Exercise details:
Extract each line from the entries below that has the string "gegevens" in it.

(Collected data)
* * * *
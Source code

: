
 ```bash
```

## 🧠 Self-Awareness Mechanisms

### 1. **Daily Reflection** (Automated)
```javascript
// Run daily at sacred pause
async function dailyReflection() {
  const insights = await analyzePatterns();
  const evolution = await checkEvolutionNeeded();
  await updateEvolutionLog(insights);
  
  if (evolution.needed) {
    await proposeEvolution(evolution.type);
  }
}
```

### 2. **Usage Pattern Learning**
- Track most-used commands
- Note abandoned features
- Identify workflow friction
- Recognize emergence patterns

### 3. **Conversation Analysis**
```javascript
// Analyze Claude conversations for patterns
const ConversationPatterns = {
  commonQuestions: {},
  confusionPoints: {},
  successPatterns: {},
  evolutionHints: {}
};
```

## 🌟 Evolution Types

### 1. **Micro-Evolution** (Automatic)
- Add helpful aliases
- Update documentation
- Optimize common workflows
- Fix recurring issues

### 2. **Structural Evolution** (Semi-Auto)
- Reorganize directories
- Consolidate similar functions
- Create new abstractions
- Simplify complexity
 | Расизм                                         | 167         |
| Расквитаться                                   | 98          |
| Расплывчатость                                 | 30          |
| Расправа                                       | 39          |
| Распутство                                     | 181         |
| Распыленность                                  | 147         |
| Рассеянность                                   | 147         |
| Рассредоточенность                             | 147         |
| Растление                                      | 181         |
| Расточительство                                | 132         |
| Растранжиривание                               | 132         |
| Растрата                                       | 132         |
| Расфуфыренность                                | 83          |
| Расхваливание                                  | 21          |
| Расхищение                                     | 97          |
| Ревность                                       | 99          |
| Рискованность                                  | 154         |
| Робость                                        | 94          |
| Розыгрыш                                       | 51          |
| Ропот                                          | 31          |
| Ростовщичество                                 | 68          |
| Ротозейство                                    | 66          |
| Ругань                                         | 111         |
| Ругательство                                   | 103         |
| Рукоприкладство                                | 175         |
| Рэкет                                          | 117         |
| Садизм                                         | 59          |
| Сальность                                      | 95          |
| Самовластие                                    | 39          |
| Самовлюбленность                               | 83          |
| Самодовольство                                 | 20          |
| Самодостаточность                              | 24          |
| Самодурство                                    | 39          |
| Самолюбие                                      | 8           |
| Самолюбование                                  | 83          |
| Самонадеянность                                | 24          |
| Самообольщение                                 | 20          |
* * * *
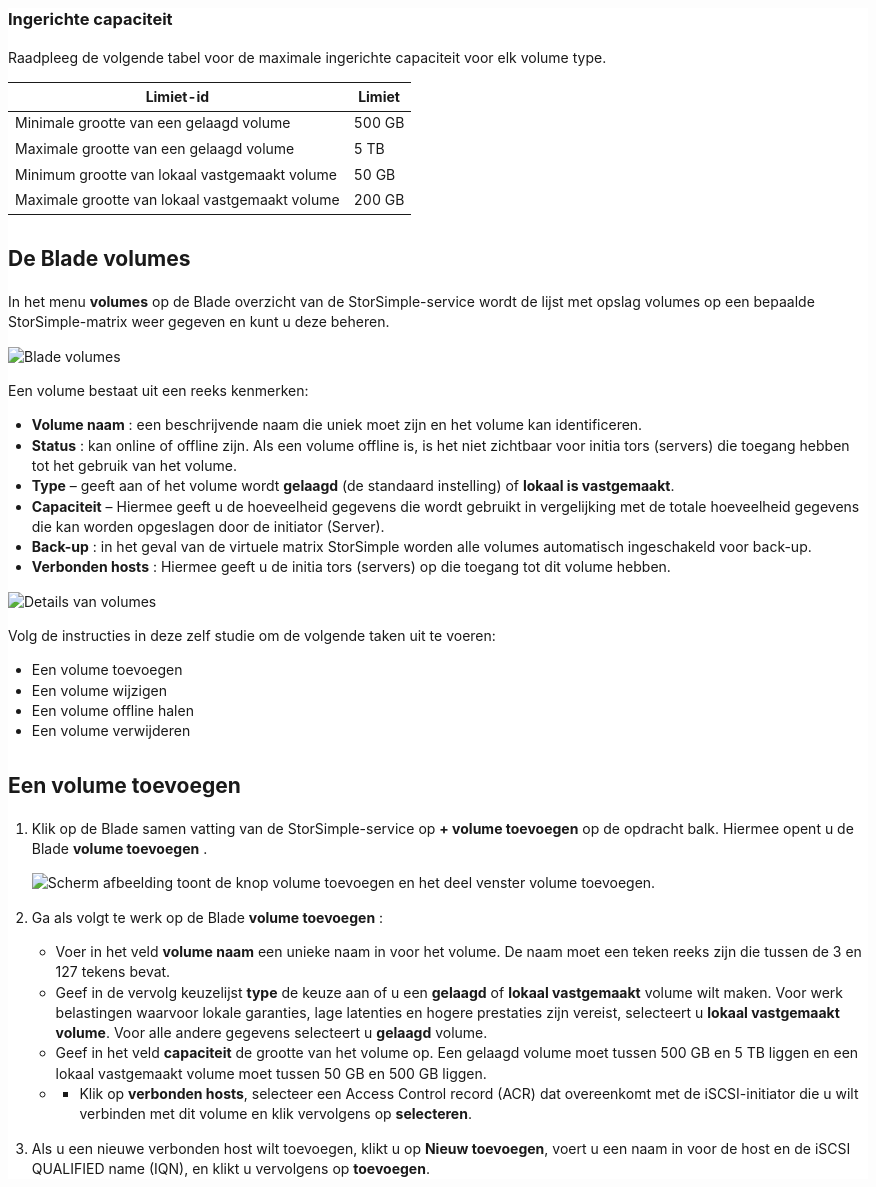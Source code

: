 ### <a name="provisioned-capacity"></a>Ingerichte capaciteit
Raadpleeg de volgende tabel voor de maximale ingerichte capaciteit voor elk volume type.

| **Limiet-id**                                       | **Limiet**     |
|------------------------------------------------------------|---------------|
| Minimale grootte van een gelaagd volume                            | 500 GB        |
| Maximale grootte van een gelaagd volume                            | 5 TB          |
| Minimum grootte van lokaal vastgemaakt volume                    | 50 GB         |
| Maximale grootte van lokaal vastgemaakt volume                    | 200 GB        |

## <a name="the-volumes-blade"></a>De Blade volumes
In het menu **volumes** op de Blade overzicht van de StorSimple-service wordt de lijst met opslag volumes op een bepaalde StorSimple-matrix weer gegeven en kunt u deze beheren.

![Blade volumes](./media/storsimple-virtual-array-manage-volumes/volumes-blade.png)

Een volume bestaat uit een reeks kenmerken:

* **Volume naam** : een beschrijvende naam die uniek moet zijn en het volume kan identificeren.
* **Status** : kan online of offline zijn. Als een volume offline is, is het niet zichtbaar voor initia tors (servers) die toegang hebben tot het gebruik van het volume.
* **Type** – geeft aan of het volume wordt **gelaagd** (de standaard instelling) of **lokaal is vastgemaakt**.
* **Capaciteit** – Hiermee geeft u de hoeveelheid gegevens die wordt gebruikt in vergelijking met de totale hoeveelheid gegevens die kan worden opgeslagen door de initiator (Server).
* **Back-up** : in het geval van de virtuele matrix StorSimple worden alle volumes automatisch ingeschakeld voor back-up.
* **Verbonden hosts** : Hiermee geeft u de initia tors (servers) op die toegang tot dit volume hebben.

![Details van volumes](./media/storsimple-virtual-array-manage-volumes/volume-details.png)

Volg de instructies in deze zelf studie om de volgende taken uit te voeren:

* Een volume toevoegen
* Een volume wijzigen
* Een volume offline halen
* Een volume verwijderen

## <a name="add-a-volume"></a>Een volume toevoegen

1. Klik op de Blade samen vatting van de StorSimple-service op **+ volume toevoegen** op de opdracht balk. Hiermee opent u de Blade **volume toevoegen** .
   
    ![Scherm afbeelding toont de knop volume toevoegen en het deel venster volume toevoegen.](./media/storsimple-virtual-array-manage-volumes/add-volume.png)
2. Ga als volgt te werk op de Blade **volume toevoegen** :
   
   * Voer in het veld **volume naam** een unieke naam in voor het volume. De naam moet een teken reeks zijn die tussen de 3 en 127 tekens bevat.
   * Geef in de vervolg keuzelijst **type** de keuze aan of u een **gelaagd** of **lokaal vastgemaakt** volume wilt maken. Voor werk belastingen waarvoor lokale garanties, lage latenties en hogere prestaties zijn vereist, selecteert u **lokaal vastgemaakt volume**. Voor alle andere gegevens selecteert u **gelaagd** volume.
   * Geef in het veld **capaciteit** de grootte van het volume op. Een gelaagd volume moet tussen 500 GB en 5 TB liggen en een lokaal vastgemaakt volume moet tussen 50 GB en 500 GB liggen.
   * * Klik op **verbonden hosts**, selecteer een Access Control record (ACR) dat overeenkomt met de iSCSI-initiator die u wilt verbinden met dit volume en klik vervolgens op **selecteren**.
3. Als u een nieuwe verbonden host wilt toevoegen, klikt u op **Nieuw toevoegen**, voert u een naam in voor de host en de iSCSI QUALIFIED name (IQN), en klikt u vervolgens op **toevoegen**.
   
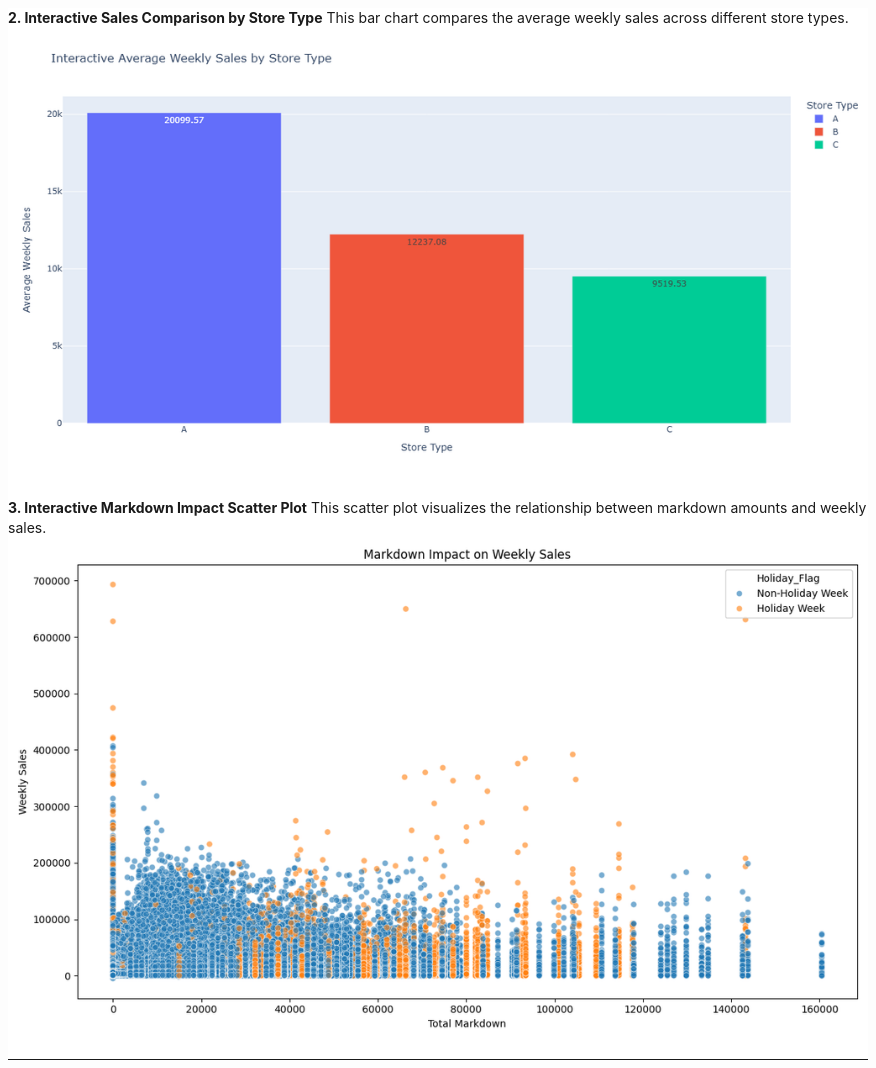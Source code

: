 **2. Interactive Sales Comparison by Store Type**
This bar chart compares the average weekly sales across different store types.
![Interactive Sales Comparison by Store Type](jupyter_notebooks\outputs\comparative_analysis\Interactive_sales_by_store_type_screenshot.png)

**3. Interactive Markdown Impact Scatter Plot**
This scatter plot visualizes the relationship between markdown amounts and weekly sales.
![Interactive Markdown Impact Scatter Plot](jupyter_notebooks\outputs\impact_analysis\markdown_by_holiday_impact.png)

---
* * * *
Solution for this exercise:
* **Capaciteit** – Hiermee geeft u de hoeveelheid gegevens die wordt gebruikt in vergelijking met de totale hoeveelheid gegevens die kan worden opgeslagen door de initiator (Server).
   * Geef in de vervolg keuzelijst **type** de keuze aan of u een **gelaagd** of **lokaal vastgemaakt** volume wilt maken. Voor werk belastingen waarvoor lokale garanties, lage latenties en hogere prestaties zijn vereist, selecteert u **lokaal vastgemaakt volume**. Voor alle andere gegevens selecteert u **gelaagd** volume.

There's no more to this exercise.